__What you have to do__
Work out how many lines of the data hold the string "story", and reply with that number alone.
*** Listed entries Section Begins ***
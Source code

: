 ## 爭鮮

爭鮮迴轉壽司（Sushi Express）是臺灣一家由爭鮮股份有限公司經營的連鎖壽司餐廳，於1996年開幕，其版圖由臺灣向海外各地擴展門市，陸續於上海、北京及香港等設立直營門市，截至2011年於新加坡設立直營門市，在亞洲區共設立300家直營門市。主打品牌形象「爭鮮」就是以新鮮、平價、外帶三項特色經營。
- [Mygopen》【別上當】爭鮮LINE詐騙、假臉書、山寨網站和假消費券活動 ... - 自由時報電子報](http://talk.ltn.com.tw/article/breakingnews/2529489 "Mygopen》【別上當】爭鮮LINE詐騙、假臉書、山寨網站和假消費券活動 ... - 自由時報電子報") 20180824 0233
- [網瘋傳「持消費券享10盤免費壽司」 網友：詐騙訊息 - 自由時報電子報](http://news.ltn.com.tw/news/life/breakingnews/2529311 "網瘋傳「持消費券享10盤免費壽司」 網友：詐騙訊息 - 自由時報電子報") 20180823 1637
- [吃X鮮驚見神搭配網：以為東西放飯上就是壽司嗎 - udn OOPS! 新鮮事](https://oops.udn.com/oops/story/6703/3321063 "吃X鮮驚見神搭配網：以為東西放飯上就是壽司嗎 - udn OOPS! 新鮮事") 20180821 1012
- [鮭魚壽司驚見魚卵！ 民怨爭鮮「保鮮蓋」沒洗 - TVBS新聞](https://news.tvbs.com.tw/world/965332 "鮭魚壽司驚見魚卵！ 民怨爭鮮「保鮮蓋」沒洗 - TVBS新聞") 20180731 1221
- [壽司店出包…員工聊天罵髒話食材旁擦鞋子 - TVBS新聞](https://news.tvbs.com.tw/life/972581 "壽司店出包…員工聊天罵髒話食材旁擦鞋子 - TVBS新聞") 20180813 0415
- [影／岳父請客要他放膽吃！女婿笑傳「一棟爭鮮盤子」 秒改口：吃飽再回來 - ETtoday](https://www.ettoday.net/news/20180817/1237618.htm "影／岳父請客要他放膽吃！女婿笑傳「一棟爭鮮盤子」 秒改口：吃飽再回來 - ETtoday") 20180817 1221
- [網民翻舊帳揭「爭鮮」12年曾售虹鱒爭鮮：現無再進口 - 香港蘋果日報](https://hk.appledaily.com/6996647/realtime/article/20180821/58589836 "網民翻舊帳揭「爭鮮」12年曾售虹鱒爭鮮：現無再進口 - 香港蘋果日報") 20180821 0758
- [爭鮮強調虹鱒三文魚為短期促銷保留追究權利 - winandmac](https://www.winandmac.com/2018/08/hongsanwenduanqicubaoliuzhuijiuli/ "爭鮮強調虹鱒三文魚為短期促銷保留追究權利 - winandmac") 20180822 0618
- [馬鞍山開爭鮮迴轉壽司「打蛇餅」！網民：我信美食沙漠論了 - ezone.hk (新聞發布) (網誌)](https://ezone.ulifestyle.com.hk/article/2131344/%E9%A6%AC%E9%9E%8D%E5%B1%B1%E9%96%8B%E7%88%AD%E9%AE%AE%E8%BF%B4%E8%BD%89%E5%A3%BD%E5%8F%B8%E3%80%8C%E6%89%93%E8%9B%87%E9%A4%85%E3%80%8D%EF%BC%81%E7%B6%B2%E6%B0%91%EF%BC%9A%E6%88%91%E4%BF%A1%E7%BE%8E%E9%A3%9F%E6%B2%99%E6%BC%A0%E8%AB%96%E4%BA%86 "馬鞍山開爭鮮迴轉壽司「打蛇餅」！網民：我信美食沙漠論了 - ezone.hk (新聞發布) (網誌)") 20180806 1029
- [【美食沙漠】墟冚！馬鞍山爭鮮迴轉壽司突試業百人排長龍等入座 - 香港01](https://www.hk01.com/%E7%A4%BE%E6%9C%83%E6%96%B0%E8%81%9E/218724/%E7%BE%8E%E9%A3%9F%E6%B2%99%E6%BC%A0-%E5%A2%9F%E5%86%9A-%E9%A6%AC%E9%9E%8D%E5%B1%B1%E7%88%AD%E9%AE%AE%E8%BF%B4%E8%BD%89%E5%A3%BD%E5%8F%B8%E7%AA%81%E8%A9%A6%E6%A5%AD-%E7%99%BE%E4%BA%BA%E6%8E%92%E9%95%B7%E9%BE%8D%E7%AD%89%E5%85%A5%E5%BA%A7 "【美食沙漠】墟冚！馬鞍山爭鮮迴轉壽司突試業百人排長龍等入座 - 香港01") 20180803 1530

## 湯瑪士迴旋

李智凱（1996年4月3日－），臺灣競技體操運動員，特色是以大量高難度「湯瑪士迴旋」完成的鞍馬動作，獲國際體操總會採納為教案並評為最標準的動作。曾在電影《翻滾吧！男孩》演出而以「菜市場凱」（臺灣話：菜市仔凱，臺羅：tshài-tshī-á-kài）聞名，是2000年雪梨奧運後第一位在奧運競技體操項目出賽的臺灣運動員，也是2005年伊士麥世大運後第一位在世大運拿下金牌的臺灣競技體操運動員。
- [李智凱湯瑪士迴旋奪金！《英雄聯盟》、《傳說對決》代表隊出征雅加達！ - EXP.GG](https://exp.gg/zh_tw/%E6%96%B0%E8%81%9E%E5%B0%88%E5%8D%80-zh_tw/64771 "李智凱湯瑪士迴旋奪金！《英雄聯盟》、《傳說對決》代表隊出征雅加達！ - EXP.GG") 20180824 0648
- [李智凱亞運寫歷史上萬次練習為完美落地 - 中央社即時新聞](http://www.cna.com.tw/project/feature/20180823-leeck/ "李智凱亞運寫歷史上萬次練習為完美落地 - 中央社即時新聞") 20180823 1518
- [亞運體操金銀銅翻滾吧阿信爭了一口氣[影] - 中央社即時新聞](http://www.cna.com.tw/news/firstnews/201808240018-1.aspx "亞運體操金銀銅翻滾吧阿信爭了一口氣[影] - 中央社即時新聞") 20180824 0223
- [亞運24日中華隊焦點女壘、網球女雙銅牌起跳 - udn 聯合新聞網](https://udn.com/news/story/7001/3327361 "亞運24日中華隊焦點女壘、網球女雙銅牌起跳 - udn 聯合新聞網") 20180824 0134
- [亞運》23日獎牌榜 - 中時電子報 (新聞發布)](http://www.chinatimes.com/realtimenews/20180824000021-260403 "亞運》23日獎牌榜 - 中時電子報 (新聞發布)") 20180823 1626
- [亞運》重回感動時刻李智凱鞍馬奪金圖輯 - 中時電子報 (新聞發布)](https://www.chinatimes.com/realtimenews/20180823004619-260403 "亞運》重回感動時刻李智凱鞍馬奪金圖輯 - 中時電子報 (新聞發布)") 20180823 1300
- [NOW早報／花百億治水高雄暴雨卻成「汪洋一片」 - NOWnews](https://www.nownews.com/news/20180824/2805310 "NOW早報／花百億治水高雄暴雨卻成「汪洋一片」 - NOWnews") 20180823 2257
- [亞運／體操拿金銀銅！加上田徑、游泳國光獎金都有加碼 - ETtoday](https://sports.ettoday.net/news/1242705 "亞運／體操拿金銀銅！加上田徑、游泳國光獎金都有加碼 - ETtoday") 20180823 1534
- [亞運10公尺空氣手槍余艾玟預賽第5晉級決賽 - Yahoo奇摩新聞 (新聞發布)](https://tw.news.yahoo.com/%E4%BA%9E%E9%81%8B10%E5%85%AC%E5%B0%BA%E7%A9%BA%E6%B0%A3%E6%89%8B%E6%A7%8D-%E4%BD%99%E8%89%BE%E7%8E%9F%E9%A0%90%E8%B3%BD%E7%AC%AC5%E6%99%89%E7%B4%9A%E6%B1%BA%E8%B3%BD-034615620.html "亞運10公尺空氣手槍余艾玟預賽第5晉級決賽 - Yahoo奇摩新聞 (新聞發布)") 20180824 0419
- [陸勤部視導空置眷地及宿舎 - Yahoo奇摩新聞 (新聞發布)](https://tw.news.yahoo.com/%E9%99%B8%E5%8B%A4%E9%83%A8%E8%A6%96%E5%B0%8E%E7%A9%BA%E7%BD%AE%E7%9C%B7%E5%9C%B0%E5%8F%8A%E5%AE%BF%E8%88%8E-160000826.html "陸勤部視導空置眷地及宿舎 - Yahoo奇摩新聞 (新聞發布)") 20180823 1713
*** Listed entries Section Ends ***
__Task answer__
2